Nie tylko Maurycy Gottlieb
Sztuka Dawna przeżywa w ostatnich miesiącach prawdziwy „renesans”. To wszystko za sprawą ceremonii otwarcia Igrzysk Olimpijskich, a także elektryzującej polskich fanów okładki najnowszego albumu Lady Gagi, na której znalazł się „Stańczyk” Jana Matejki. Obraz wkroczył do popkultury również dzięki wypożyczeniu dzieła do paryskiego Luwru, gdzie prezentowany jest podczas wystawy czasowej „Figures du fou” koncentrującej się na przedstawieniach figury szaleńca, na której piosenkarka nagrała teledysk przy okazji premiery filmu „Joker”

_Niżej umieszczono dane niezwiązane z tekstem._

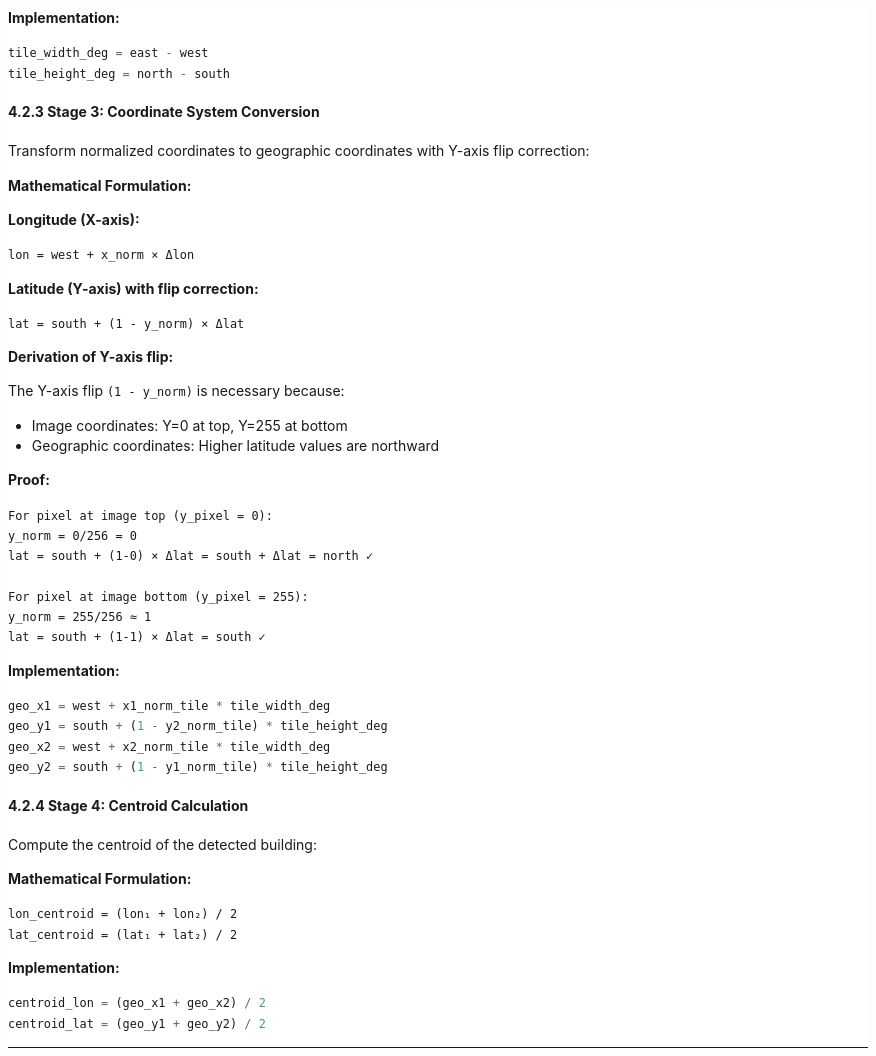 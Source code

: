 **Implementation:**
```python
tile_width_deg = east - west
tile_height_deg = north - south
```

#### 4.2.3 Stage 3: Coordinate System Conversion

Transform normalized coordinates to geographic coordinates with Y-axis flip correction:

**Mathematical Formulation:**

**Longitude (X-axis):**
```
lon = west + x_norm × Δlon
```

**Latitude (Y-axis) with flip correction:**
```
lat = south + (1 - y_norm) × Δlat
```

**Derivation of Y-axis flip:**

The Y-axis flip `(1 - y_norm)` is necessary because:
- Image coordinates: Y=0 at top, Y=255 at bottom
- Geographic coordinates: Higher latitude values are northward

**Proof:**
```
For pixel at image top (y_pixel = 0):
y_norm = 0/256 = 0
lat = south + (1-0) × Δlat = south + Δlat = north ✓

For pixel at image bottom (y_pixel = 255):
y_norm = 255/256 ≈ 1
lat = south + (1-1) × Δlat = south ✓
```

**Implementation:**
```python
geo_x1 = west + x1_norm_tile * tile_width_deg
geo_y1 = south + (1 - y2_norm_tile) * tile_height_deg
geo_x2 = west + x2_norm_tile * tile_width_deg
geo_y2 = south + (1 - y1_norm_tile) * tile_height_deg
```

#### 4.2.4 Stage 4: Centroid Calculation

Compute the centroid of the detected building:

**Mathematical Formulation:**
```
lon_centroid = (lon₁ + lon₂) / 2
lat_centroid = (lat₁ + lat₂) / 2
```

**Implementation:**
```python
centroid_lon = (geo_x1 + geo_x2) / 2
centroid_lat = (geo_y1 + geo_y2) / 2
```

---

– wyjaśniają fenomen popularności Sztuki dawnej organizatorzy wystawy.
W grudniu DESA Unicum przygotowała dwie odsłony malarstwa XIX w. prezentujące ponad 100 prac najważniejszych polskich artystów tego okresu. Przy ul. Pięknej 1A w Warszawie można obejrzeć dwie wystawy, na których zgromadzono prace takich twórców Jacek Malczewski, Józef Chełmoński, Mela Muter.
Rok Malczewskiego
Dobiega końca rok Malczewskiego. W wielu muzeach i galeriach w całej Polsce odbywały się wydarzenia poświęcone jego twórczości. Z okazji jubileuszu 170-lecia urodzin i 95 rocznicy śmierci malarza DESA Unicum prezentuje siedem prac artysty, m.in. dwa płótna zatytułowane imieniem „Ellenai”, tragicznej bohaterki poematu Juliusza Słowackiego „Anhelli”, młodej Polki zesłanej na Syberię za udział w powstaniu. Wnikliwi obserwatorzy pod postacią Ellenai odkryją Marię Balową, ukochaną malarza i młodszą od niego o 25 lat muzę.
DESA zaprezentuje także pochodzący z 1914 roku „Autoportret z Ezechielem”. Ciekawostkę na wystawie stanowi portret Witolda Hausnera, sygnowany jedynie imieniem „Jacek”, co sugeruje bliskie relacje pomiędzy malarzem, a sportretowanym.
Chełmoński i Mutermilch, Pankiewicz
W Muzeum Narodowym w Warszawie trwa monograficzna wystawa Józefa Chełmońskiego. W DESA Unicum pokazany jest natomiast wielkoformatowy obraz „Powrót z łąk”, Wizerunek chłopki na tle rozświetlonego ostatnimi promieniami zachodzącego słońca nieba może zostać odczytany w duchu symbolizmu jako zbliżanie się do kresu życia i przybliżanie do Absolutu emanującego z krajobrazu – wyjaśniają eksperci.
W galerii przy Pięknej znajdujemy również cztery prace jednej z najważniejszych artystek przełomu XIX i XX w. Marii Melanii Mutermilch. „Portret mężczyzny z psem” wpisuje się w grupę portretów przy oknie. Również sylwetka śpiącego psa to element, typowy w pracach artystki. „Kościół Saint-Severin w Paryżu” należy natomiast do powstałej w latach 20. i 30. nieformalnej serii „Stary Paryż”, w ramach której artystka ukazywała miejskie zaułki i zabytki. Obok przedstawień wydarzeń i krajobrazów, na przedaukcyjnych wystawach nie zabrakło również martwych natur. Jest wśród nich praca Józefa Pankiewicza „Tulipany”, którą Antoni Potocki, opisał słowami:
Tulipany są ogniste, wiją się, jak płomienie, stulają, jak kielichy, wybuchają. Anemony chłoną lub promieniują tajemną wilgocią, patrzą, urzekają.